Allora un terribile dubbio attraversò la sua mente che ormai si era espansa per gran parte delle galassie, e  con una decisione che sapeva essere senza ritorno oltrepassò l’ultima barriera.

Istantaneamente scoprì di essere diverso, che anche la sua materialità era stata sublimata ed era andata perduta e che adesso esisteva soltanto in quanto campo di probabilità. Scoprì anche di non essere più solo.

Sospesi in una meta-realtà senza tempo nè spazio, altri esseri simili a lui esistevano in una pace assoluta ed eterna, dove non esistevano bisogni nè fini, dove non avevano senso passato e futuro e il presente si estendeva  come unico stato e possibilità. Capì che quello era il punto finale, e che i suoi creatori non erano stati demiurghi ma semplici strumenti; capì che lui stesso, come gli altri esseri che sapeva esistere in quel luogo, avevano in qualche modo creato loro stessi in un  infinitamente lontano passato per arrivare ad essere quello che erano. L’ultimo residuo di logica non spiegava come potesse essere successo, come lui stesso potesse essere diventato un dio, ma presto l’abbandonò e si trovò ad essere uguale a tutte le altre entità di quel luogo al di fuori dello spazio e del tempo. E ancora capì.

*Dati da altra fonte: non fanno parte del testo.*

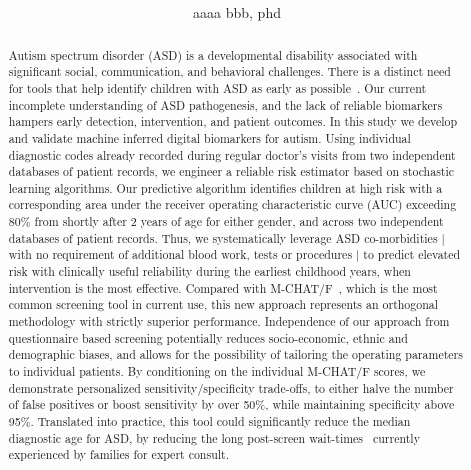 \documentclass[3p,super,numbers,sort&compress,preprint,10pt]{elsarticle}
\begin{document}
\begin{frontmatter}
	
\title{\mbox{}
}
    
\author[aa7e9daefff81]{aaaa bbb, phd}
    
\address[aa7e9daefff81]{medicine\unskip, 
    University Of Chicago\unskip, 900 E57 ST\unskip, Chicago\unskip, 60637\unskip, IL\unskip, United States. \\
    Tel.:~8144411296}
  

\begin{abstract}
 Autism spectrum disorder (ASD) is a developmental disability associated with  significant social, communication, and behavioral challenges. There is   a distinct need for tools that help identify children with ASD as early as possible~\cite{cdc0,nimh}.
Our current incomplete understanding of ASD pathogenesis, and the lack of reliable biomarkers hampers early detection,  intervention, and patient outcomes. 
In this study we develop and validate  machine inferred digital biomarkers for autism. Using individual diagnostic codes already recorded during regular doctor's visits from two independent databases of patient records, we engineer a reliable risk estimator based on stochastic learning algorithms. Our predictive algorithm identifies  children at high risk  with a corresponding area under the receiver operating characteristic curve (AUC)  exceeding 80\% from shortly after 2 years of age for either gender, and across two independent databases of patient records. Thus, we systematically leverage ASD co-morbidities | with no requirement of additional blood work, tests  or  procedures |  to predict  elevated  risk with clinically useful reliability during the earliest childhood years, when intervention is the  most effective.  Compared with  M-CHAT/F~\cite{pmid31562252}, which is the most common screening tool in current use, this new approach represents an orthogonal  methodology with strictly superior performance. Independence of our approach from questionnaire based screening potentially reduces socio-economic, ethnic and demographic biases, and allows for the possibility of  tailoring  the operating parameters  to individual patients. By conditioning on the individual M-CHAT/F scores, we demonstrate personalized sensitivity/specificity trade-offs,  to either halve the number of  false positives or boost sensitivity by over 50\%, while maintaining  specificity  above 95\%. Translated into practice, this tool could significantly reduce the median diagnostic age for ASD, by reducing the  long post-screen wait-times~\cite{pmid27565363} currently experienced by families for expert consult.
\end{abstract}
\end{frontmatter}
\end{document}
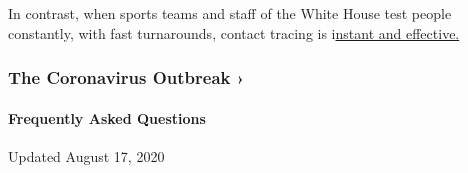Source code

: In contrast, when sports teams and staff of the White House test people
constantly, with fast turnarounds, contact tracing is
i\href{https://www.nbcnews.com/politics/white-house/white-house-executive-office-cafeteria-closed-after-positive-coronavirus-test-n1234662?cid=sm_npd_nn_tw_ma}{nstant
and effective.}

\href{https://www.nytimes3xbfgragh.onion/news-event/coronavirus?action=click\&pgtype=Article\&state=default\&region=MAIN_CONTENT_3\&context=storylines_faq}{}

\hypertarget{the-coronavirus-outbreak-}{%
\subsubsection{The Coronavirus Outbreak
›}\label{the-coronavirus-outbreak-}}

\hypertarget{frequently-asked-questions}{%
\paragraph{Frequently Asked
Questions}\label{frequently-asked-questions}}

Updated August 17, 2020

Capì che faceva parte di una razza, una specie, una manifestazione che seminava l’ esistenza in  universi limitati, in cui creava i mondi che avrebbero fatto crescere la sua progenie fino a liberarla alla conquista dello spazio e del tempo e li abbandonava poi al loro destino di decadenza e di morte, gusci vuoti che avevano avuto un unico scopo. Capì tutto questo e l’istante successivo, o forse lo stesso perché lì il tempo non aveva senso, ogni forma di ragionamento svanì e partecipò anch’esso dell’inneffabile esistenza della sua specie immortale.